## INFORMATION SHOWN
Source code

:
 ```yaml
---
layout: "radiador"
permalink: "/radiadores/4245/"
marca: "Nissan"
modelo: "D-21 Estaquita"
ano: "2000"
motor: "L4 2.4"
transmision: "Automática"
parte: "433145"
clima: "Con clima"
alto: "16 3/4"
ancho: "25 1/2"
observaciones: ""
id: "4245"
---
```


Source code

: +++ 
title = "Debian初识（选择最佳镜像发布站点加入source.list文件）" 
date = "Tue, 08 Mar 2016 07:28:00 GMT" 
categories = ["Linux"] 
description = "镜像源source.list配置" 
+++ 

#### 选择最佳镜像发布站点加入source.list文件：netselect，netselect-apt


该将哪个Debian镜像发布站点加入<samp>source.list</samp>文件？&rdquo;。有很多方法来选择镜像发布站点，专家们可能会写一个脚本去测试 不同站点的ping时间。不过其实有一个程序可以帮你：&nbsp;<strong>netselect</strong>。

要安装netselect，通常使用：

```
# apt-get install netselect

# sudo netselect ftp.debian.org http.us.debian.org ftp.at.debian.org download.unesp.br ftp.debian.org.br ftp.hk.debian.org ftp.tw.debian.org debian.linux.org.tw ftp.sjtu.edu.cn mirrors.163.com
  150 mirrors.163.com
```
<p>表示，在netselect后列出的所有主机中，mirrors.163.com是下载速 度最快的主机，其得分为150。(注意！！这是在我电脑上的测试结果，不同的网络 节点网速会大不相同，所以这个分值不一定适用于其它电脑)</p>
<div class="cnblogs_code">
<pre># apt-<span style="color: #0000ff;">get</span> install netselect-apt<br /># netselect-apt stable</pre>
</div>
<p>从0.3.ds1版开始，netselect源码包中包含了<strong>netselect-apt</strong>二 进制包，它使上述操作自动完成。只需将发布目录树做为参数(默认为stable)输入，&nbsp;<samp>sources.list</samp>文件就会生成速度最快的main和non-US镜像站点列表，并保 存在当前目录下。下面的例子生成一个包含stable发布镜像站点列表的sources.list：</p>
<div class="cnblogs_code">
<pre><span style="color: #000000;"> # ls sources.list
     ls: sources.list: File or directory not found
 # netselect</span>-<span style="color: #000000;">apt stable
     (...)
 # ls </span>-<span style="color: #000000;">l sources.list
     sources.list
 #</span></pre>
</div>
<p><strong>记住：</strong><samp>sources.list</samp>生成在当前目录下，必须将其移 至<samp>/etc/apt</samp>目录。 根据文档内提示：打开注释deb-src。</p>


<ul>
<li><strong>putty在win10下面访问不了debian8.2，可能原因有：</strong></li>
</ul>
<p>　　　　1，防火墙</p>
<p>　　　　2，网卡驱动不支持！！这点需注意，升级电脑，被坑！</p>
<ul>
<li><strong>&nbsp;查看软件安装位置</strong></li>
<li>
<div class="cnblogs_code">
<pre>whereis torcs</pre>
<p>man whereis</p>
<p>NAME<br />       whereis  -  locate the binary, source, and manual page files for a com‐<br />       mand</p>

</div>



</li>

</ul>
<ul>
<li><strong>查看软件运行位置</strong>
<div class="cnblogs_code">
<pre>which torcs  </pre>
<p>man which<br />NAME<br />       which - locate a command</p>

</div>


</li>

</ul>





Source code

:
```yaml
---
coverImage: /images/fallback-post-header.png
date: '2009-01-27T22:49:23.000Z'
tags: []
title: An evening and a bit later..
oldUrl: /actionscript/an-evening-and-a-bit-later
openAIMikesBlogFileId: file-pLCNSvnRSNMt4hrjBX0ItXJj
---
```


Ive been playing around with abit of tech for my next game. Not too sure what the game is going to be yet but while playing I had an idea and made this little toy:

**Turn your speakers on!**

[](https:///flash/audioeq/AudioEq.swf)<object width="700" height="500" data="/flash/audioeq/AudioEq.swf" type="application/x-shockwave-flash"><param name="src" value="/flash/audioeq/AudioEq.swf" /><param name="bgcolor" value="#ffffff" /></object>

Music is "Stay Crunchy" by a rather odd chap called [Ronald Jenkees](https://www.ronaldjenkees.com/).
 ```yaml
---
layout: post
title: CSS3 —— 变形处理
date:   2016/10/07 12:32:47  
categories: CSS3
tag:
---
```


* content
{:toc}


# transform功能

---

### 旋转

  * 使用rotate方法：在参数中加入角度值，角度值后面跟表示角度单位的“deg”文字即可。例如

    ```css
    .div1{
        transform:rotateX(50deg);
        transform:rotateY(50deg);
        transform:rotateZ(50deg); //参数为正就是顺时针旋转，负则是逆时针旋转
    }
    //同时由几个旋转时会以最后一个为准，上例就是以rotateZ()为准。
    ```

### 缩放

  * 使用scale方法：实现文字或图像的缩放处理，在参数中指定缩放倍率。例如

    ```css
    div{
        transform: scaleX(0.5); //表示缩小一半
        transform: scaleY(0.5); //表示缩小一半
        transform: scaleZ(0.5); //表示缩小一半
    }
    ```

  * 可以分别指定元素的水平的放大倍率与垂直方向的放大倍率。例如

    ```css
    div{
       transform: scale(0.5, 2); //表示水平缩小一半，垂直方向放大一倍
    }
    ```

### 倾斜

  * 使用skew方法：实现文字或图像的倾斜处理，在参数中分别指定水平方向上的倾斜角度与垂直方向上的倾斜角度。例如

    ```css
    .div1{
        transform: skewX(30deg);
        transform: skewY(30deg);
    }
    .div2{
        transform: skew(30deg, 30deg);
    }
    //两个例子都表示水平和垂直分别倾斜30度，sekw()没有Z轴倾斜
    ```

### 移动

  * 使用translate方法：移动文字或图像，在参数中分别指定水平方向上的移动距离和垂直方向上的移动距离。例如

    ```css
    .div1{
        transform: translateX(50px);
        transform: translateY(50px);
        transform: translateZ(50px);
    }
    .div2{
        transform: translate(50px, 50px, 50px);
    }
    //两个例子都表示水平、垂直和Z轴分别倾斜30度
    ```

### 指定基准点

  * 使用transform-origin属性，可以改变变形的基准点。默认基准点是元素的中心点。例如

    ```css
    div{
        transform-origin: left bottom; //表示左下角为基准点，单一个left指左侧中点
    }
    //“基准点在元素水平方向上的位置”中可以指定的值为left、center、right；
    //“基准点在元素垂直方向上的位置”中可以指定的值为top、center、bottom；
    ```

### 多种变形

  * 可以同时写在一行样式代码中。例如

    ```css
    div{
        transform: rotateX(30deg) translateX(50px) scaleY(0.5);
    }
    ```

## THE TASK
Start to finish, give the listing again exactly.

## RESULT BELOW
Source code

:
 ```yaml
---
layout: "radiador"
permalink: "/radiadores/4245/"
marca: "Nissan"
modelo: "D-21 Estaquita"
ano: "2000"
motor: "L4 2.4"
transmision: "Automática"
parte: "433145"
clima: "Con clima"
alto: "16 3/4"
ancho: "25 1/2"
observaciones: ""
id: "4245"
---
```


Source code

: +++ 
title = "Debian初识（选择最佳镜像发布站点加入source.list文件）" 
date = "Tue, 08 Mar 2016 07:28:00 GMT" 
categories = ["Linux"] 
description = "镜像源source.list配置" 
+++ 

#### 选择最佳镜像发布站点加入source.list文件：netselect，netselect-apt


该将哪个Debian镜像发布站点加入<samp>source.list</samp>文件？&rdquo;。有很多方法来选择镜像发布站点，专家们可能会写一个脚本去测试 不同站点的ping时间。不过其实有一个程序可以帮你：&nbsp;<strong>netselect</strong>。

要安装netselect，通常使用：

```
# apt-get install netselect

# sudo netselect ftp.debian.org http.us.debian.org ftp.at.debian.org download.unesp.br ftp.debian.org.br ftp.hk.debian.org ftp.tw.debian.org debian.linux.org.tw ftp.sjtu.edu.cn mirrors.163.com
  150 mirrors.163.com
```
<p>表示，在netselect后列出的所有主机中，mirrors.163.com是下载速 度最快的主机，其得分为150。(注意！！这是在我电脑上的测试结果，不同的网络 节点网速会大不相同，所以这个分值不一定适用于其它电脑)</p>
<div class="cnblogs_code">
<pre># apt-<span style="color: #0000ff;">get</span> install netselect-apt<br /># netselect-apt stable</pre>
</div>
<p>从0.3.ds1版开始，netselect源码包中包含了<strong>netselect-apt</strong>二 进制包，它使上述操作自动完成。只需将发布目录树做为参数(默认为stable)输入，&nbsp;<samp>sources.list</samp>文件就会生成速度最快的main和non-US镜像站点列表，并保 存在当前目录下。下面的例子生成一个包含stable发布镜像站点列表的sources.list：</p>
<div class="cnblogs_code">
<pre><span style="color: #000000;"> # ls sources.list
     ls: sources.list: File or directory not found
 # netselect</span>-<span style="color: #000000;">apt stable
     (...)
 # ls </span>-<span style="color: #000000;">l sources.list
     sources.list
 #</span></pre>
</div>
<p><strong>记住：</strong><samp>sources.list</samp>生成在当前目录下，必须将其移 至<samp>/etc/apt</samp>目录。 根据文档内提示：打开注释deb-src。</p>


<ul>
<li><strong>putty在win10下面访问不了debian8.2，可能原因有：</strong></li>
</ul>
<p>　　　　1，防火墙</p>
<p>　　　　2，网卡驱动不支持！！这点需注意，升级电脑，被坑！</p>
<ul>
<li><strong>&nbsp;查看软件安装位置</strong></li>
<li>
<div class="cnblogs_code">
<pre>whereis torcs</pre>
<p>man whereis</p>
<p>NAME<br />       whereis  -  locate the binary, source, and manual page files for a com‐<br />       mand</p>

</div>



</li>

</ul>
<ul>
<li><strong>查看软件运行位置</strong>
<div class="cnblogs_code">
<pre>which torcs  </pre>
<p>man which<br />NAME<br />       which - locate a command</p>

</div>


</li>

</ul>





Source code

:
```yaml
---
coverImage: /images/fallback-post-header.png
date: '2009-01-27T22:49:23.000Z'
tags: []
title: An evening and a bit later..
oldUrl: /actionscript/an-evening-and-a-bit-later
openAIMikesBlogFileId: file-pLCNSvnRSNMt4hrjBX0ItXJj
---
```


Ive been playing around with abit of tech for my next game. Not too sure what the game is going to be yet but while playing I had an idea and made this little toy:

**Turn your speakers on!**

[](https:///flash/audioeq/AudioEq.swf)<object width="700" height="500" data="/flash/audioeq/AudioEq.swf" type="application/x-shockwave-flash"><param name="src" value="/flash/audioeq/AudioEq.swf" /><param name="bgcolor" value="#ffffff" /></object>

Music is "Stay Crunchy" by a rather odd chap called [Ronald Jenkees](https://www.ronaldjenkees.com/).
 ```yaml
---
layout: post
title: CSS3 —— 变形处理
date:   2016/10/07 12:32:47  
categories: CSS3
tag:
---
```


* content
{:toc}


# transform功能

---

### 旋转

  * 使用rotate方法：在参数中加入角度值，角度值后面跟表示角度单位的“deg”文字即可。例如

    ```css
    .div1{
        transform:rotateX(50deg);
        transform:rotateY(50deg);
        transform:rotateZ(50deg); //参数为正就是顺时针旋转，负则是逆时针旋转
    }
    //同时由几个旋转时会以最后一个为准，上例就是以rotateZ()为准。
    ```

### 缩放

  * 使用scale方法：实现文字或图像的缩放处理，在参数中指定缩放倍率。例如

    ```css
    div{
        transform: scaleX(0.5); //表示缩小一半
        transform: scaleY(0.5); //表示缩小一半
        transform: scaleZ(0.5); //表示缩小一半
    }
    ```

  * 可以分别指定元素的水平的放大倍率与垂直方向的放大倍率。例如

    ```css
    div{
       transform: scale(0.5, 2); //表示水平缩小一半，垂直方向放大一倍
    }
    ```

### 倾斜

  * 使用skew方法：实现文字或图像的倾斜处理，在参数中分别指定水平方向上的倾斜角度与垂直方向上的倾斜角度。例如

    ```css
    .div1{
        transform: skewX(30deg);
        transform: skewY(30deg);
    }
    .div2{
        transform: skew(30deg, 30deg);
    }
    //两个例子都表示水平和垂直分别倾斜30度，sekw()没有Z轴倾斜
    ```

### 移动

  * 使用translate方法：移动文字或图像，在参数中分别指定水平方向上的移动距离和垂直方向上的移动距离。例如

    ```css
    .div1{
        transform: translateX(50px);
        transform: translateY(50px);
        transform: translateZ(50px);
    }
    .div2{
        transform: translate(50px, 50px, 50px);
    }
    //两个例子都表示水平、垂直和Z轴分别倾斜30度
    ```

### 指定基准点

  * 使用transform-origin属性，可以改变变形的基准点。默认基准点是元素的中心点。例如

    ```css
    div{
        transform-origin: left bottom; //表示左下角为基准点，单一个left指左侧中点
    }
    //“基准点在元素水平方向上的位置”中可以指定的值为left、center、right；
    //“基准点在元素垂直方向上的位置”中可以指定的值为top、center、bottom；
    ```

### 多种变形

  * 可以同时写在一行样式代码中。例如

    ```css
    div{
        transform: rotateX(30deg) translateX(50px) scaleY(0.5);
    }
    ```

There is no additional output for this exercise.